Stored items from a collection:
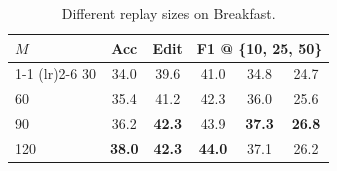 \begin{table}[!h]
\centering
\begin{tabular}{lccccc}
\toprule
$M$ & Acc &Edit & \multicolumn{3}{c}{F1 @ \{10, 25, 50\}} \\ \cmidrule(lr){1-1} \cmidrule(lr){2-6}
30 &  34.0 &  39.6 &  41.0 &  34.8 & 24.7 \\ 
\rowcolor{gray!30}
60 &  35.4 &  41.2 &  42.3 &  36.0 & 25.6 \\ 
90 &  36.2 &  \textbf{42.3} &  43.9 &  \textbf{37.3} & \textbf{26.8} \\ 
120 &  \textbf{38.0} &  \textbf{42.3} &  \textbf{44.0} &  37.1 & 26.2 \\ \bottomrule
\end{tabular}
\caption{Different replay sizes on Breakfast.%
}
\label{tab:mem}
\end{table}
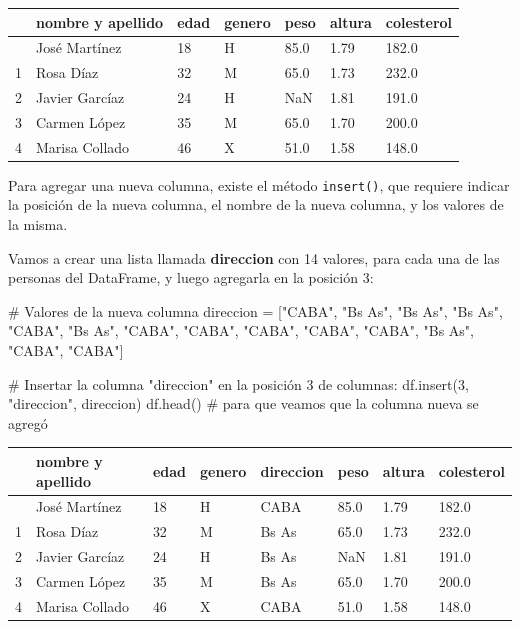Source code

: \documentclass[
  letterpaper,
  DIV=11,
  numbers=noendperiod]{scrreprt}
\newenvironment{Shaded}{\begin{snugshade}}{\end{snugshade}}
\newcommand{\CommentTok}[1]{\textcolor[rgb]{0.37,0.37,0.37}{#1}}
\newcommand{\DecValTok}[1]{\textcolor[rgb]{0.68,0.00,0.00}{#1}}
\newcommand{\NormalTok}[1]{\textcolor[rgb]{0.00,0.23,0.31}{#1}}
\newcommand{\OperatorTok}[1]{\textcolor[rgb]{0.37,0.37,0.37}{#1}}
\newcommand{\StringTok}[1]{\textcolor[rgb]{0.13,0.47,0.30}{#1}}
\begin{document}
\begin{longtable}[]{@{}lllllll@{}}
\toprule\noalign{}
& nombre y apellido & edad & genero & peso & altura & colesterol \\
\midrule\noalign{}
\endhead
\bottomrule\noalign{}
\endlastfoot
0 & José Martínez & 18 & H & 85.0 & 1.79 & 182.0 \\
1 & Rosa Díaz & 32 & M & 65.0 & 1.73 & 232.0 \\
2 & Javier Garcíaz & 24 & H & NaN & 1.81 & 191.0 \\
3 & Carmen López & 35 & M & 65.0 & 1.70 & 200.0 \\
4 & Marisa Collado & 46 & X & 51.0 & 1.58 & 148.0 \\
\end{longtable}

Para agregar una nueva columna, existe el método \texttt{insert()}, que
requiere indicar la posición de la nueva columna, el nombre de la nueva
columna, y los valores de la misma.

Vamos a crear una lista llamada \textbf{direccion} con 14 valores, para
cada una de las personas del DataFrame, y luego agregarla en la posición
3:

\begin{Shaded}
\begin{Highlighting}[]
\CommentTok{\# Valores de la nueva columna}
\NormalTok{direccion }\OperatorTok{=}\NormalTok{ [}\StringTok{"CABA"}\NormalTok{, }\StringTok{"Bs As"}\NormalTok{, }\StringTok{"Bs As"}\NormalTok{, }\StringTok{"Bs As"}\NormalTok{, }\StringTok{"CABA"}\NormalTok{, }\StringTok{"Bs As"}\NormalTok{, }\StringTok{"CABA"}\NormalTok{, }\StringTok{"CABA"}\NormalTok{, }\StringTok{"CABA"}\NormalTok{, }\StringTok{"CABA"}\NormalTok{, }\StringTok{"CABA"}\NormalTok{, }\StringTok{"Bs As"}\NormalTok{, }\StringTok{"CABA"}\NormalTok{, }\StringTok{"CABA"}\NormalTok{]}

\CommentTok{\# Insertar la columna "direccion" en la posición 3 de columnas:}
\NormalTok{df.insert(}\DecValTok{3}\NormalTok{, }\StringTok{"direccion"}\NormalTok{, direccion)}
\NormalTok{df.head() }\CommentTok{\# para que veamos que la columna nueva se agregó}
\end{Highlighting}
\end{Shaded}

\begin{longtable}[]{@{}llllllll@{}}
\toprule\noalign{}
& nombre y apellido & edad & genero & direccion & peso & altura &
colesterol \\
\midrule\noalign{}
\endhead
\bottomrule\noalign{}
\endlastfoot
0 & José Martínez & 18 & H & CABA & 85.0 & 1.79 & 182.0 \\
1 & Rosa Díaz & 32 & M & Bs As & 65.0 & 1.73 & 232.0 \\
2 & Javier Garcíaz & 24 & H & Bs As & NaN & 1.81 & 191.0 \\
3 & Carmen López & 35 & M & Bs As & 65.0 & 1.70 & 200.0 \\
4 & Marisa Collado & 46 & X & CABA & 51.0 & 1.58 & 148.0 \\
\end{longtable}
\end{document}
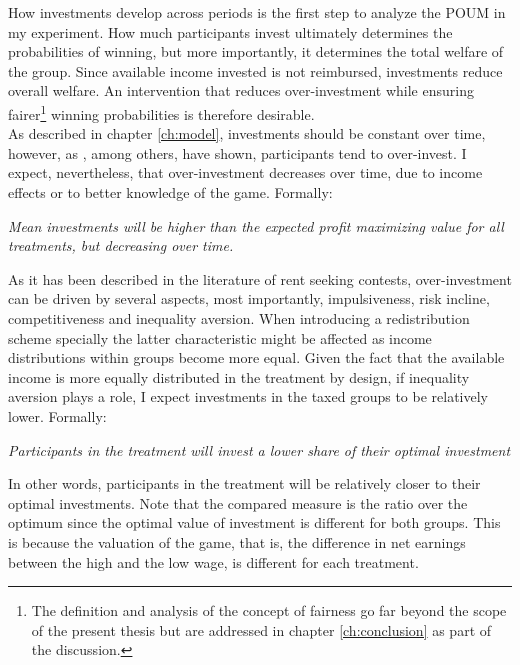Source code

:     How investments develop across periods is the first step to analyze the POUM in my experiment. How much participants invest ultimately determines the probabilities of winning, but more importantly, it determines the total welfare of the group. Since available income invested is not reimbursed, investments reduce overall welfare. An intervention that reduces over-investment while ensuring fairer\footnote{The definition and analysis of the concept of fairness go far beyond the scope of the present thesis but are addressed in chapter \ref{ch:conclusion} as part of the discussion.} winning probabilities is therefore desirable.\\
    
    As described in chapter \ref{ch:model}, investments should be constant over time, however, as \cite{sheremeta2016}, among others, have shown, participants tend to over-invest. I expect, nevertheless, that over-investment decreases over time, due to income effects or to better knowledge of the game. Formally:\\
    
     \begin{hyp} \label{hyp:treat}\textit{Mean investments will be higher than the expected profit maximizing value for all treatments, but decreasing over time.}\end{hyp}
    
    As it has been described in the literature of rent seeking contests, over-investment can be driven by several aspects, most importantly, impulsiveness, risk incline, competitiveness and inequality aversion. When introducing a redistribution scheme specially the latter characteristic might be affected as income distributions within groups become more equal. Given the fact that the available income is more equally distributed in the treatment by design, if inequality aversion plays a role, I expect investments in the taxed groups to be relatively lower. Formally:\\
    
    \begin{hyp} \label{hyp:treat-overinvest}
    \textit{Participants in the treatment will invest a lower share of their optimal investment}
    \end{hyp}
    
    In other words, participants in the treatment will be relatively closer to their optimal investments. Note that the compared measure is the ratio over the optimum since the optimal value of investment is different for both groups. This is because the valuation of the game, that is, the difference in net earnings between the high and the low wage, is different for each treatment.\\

---

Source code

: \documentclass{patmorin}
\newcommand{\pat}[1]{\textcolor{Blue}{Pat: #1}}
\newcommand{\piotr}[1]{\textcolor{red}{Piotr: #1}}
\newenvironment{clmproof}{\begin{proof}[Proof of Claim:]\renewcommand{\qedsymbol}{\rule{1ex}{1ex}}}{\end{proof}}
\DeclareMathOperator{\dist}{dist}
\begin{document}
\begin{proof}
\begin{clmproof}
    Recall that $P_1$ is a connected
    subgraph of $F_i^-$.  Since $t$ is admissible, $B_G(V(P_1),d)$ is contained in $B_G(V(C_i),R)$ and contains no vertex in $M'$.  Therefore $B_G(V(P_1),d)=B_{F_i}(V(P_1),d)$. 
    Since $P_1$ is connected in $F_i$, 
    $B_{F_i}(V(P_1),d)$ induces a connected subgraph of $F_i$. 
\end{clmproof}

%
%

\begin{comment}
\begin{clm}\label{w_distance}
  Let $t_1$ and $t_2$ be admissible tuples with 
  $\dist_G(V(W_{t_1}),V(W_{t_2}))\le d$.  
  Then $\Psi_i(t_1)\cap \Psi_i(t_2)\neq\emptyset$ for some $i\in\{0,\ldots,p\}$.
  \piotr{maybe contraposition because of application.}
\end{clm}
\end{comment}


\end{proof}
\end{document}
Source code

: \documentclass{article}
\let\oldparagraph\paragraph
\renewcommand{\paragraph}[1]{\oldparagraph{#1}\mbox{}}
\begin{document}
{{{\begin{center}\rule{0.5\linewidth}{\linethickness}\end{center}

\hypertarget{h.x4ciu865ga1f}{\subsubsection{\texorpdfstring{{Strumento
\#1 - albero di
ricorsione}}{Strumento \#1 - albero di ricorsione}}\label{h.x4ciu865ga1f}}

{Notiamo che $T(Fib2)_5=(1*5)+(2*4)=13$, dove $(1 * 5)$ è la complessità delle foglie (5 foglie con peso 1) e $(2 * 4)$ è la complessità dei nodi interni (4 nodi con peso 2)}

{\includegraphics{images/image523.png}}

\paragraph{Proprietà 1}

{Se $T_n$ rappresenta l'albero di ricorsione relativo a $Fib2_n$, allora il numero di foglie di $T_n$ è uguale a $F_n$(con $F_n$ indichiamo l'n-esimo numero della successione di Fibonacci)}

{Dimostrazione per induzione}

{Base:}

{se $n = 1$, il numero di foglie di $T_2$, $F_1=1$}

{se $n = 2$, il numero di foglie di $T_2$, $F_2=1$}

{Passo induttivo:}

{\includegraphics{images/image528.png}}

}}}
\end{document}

→ Exercise: Reproduce, exactly as they stand in the data above, the lines from the one that holds "3 & Carmen López & 35 & M & 65.0" to the one that holds "requiere indicar la", inclusive.

→ Problem solution:
3 & Carmen López & 35 & M & 65.0 & 1.70 & 200.0 \\
4 & Marisa Collado & 46 & X & 51.0 & 1.58 & 148.0 \\
\end{longtable}

Para agregar una nueva columna, existe el método \texttt{insert()}, que
requiere indicar la posición de la nueva columna, el nombre de la nueva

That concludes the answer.